[Problem statement] Can you find the lines of the listing that include "console" and copy every one?

[Extracted data]

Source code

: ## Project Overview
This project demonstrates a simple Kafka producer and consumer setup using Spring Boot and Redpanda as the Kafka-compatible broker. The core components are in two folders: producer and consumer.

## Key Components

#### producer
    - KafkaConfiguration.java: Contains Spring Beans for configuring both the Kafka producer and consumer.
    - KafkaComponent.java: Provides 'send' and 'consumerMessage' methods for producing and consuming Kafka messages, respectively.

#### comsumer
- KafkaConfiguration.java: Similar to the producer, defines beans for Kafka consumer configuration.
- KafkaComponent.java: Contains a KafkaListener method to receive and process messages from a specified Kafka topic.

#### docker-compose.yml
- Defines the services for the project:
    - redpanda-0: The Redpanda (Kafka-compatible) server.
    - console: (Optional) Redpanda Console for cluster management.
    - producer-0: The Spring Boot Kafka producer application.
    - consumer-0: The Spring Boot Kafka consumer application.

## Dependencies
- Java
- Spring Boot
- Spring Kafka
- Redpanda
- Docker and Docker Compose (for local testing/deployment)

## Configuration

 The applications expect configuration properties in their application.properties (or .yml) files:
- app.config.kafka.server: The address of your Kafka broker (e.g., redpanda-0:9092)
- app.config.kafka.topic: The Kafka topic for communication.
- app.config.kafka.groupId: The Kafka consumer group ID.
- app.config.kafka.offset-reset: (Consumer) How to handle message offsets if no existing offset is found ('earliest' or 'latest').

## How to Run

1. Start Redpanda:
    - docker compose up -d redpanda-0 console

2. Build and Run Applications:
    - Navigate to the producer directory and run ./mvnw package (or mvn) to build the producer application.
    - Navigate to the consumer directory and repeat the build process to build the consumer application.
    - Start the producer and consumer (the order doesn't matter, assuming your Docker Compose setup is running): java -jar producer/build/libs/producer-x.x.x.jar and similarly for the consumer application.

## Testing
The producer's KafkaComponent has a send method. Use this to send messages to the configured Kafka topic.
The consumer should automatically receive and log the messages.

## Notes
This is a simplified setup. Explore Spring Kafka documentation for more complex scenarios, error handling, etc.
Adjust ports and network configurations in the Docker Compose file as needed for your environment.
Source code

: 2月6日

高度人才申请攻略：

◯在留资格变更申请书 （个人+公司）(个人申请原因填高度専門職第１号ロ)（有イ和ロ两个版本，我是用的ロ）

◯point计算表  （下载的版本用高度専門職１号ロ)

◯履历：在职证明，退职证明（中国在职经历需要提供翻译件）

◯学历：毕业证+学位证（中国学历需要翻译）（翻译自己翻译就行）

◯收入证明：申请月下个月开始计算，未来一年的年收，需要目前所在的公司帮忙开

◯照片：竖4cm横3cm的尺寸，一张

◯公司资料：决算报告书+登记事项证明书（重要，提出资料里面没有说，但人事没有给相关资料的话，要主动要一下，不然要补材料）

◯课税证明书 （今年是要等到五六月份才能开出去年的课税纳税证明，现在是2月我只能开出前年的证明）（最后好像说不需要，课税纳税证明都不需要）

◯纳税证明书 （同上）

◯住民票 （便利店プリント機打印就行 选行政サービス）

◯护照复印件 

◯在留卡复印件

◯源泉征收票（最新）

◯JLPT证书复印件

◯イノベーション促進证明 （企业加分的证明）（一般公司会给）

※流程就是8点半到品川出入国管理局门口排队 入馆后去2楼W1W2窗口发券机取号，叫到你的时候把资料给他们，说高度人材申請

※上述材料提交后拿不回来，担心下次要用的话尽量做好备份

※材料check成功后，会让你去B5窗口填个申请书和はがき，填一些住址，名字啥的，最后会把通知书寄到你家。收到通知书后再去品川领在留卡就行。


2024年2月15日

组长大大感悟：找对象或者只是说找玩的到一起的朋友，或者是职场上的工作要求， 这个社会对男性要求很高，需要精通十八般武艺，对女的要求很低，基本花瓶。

[Answer space]
    - console: (Optional) Redpanda Console for cluster management.
    - docker compose up -d redpanda-0 console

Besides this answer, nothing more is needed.